Greek, South Italian
Late Classical Period
about 340–330 B.C.
Place of Manufacture: Italy, Apulia

Medium/Technique Ceramic, Red Figure
Dimensions Height: 63.5 cm (25 in.); diameter (rim): 58.5 (23 in.)
Credit Line Museum purchase with funds donated by Esther D. Anderson, Edith and Harvey Bundy, Suzanne Dworsky, Leon Levy, Josephine L. Murray, Maurice Tempelsman, Emily T. and Cornelius C. Vermeule, Shelby White, Florence and Leonard Wolsky and the John H. and Ernestine A. Payne Fund
Accession Number1987.53
ClassificationsVessels

Catalogue Raisonné Vase-Painting in Italy (MFA), no. 041.

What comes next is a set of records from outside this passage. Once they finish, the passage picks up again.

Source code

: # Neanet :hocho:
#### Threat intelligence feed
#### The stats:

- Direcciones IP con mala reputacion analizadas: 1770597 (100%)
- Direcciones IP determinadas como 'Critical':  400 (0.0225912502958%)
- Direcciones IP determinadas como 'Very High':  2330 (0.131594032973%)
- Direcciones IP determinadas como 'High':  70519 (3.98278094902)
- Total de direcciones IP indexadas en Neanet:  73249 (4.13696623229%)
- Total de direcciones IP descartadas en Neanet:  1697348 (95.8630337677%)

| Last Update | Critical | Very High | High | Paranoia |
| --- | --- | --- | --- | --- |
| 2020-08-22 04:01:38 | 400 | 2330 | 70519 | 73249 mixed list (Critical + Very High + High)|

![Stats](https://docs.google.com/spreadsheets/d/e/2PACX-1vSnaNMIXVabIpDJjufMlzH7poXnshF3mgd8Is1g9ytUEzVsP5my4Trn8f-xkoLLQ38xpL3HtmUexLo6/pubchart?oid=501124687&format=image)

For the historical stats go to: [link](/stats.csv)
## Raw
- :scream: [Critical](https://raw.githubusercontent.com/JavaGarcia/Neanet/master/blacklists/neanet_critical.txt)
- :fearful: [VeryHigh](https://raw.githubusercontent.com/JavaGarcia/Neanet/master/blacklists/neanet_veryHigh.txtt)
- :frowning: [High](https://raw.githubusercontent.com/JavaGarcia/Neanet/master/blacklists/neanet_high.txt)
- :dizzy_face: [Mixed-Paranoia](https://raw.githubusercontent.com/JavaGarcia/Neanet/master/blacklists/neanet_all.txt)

DescriptionA: The exposure of the baby Aigisthos. The figures are arranged in two tiers; divine and semidivine figures above, mortals below. Thyestes (Greek) [inscription "THYESTES" above his head to the right], dressed in a long-sleeved tunic, a chiton cinched with a broad white belt, a chlamys pinned at the throat, and a pilos with two white dots, hands over his infant son, Aigisthos (Greek) [inscription "AIGISTHOS" above his head to the right], to a hunter to be exposed. His white staff has fallen by his legs. The baby has a red blanket, a bracelet, a string of white charms across his chest, and a fillet tying up his hair. He holds a yellow rectangular object with handle in his left hand. The huntsman wears a bordered chlamys pinned with a white brooch; his two spears stand at the left. Adrastos (Greek) [inscription "ADRASTOS" above his head to the right], king of Sikyon, stands at the center, gesturing at Thyestes, as though telling him not to hold back. He wears laced shoes and a himation and with his left hand holds a dotted scepter with a white eagle on top. His queen, Amphithea (Greek) [inscription "AMPHITHEA" above her head and to the left), comforts Pelopeia (Greek) [inscription "PELOPEIA to the right of her head], daughter of Thyestes and mother of Aigisthos, at the right. Both women wear chitons, bracelets, earrings, and necklaces. The queen has a radiate white diadem and white shoes, while Pelopeia wears a fillet, sandals, and a red belt. As is fitting, the queen's garments are more richly embroidered. Behind Adrastos is an elaborate white (i.e., ivory) throne with a red cushion and a band of red ornament. At the right, between the king and Pelopeia, a necklace hangs from a laurel branch. At the far right, behind Amphithea, is a laurel branch.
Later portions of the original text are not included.